The answer must consist of every line in the data below that holds the word "algorithm".

Start of Data provided

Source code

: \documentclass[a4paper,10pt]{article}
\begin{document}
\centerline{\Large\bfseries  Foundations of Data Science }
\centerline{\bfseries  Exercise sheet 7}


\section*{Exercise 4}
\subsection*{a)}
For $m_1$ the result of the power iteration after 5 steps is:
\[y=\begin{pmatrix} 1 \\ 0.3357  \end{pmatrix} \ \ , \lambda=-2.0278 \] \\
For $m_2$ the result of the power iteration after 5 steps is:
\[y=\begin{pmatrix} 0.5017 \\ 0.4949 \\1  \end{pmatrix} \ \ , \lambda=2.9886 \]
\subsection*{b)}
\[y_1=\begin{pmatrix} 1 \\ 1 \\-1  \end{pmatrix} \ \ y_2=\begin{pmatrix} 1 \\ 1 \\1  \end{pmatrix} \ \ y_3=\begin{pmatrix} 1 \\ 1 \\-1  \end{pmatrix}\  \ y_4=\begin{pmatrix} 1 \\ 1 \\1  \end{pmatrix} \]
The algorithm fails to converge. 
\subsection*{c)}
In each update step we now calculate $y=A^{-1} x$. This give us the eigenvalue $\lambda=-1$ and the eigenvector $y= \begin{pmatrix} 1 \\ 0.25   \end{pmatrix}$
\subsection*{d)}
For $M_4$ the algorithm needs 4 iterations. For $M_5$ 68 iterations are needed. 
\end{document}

End of Data provided

Written solution:
The algorithm fails to converge. 
For $M_4$ the algorithm needs 4 iterations. For $M_5$ 68 iterations are needed. 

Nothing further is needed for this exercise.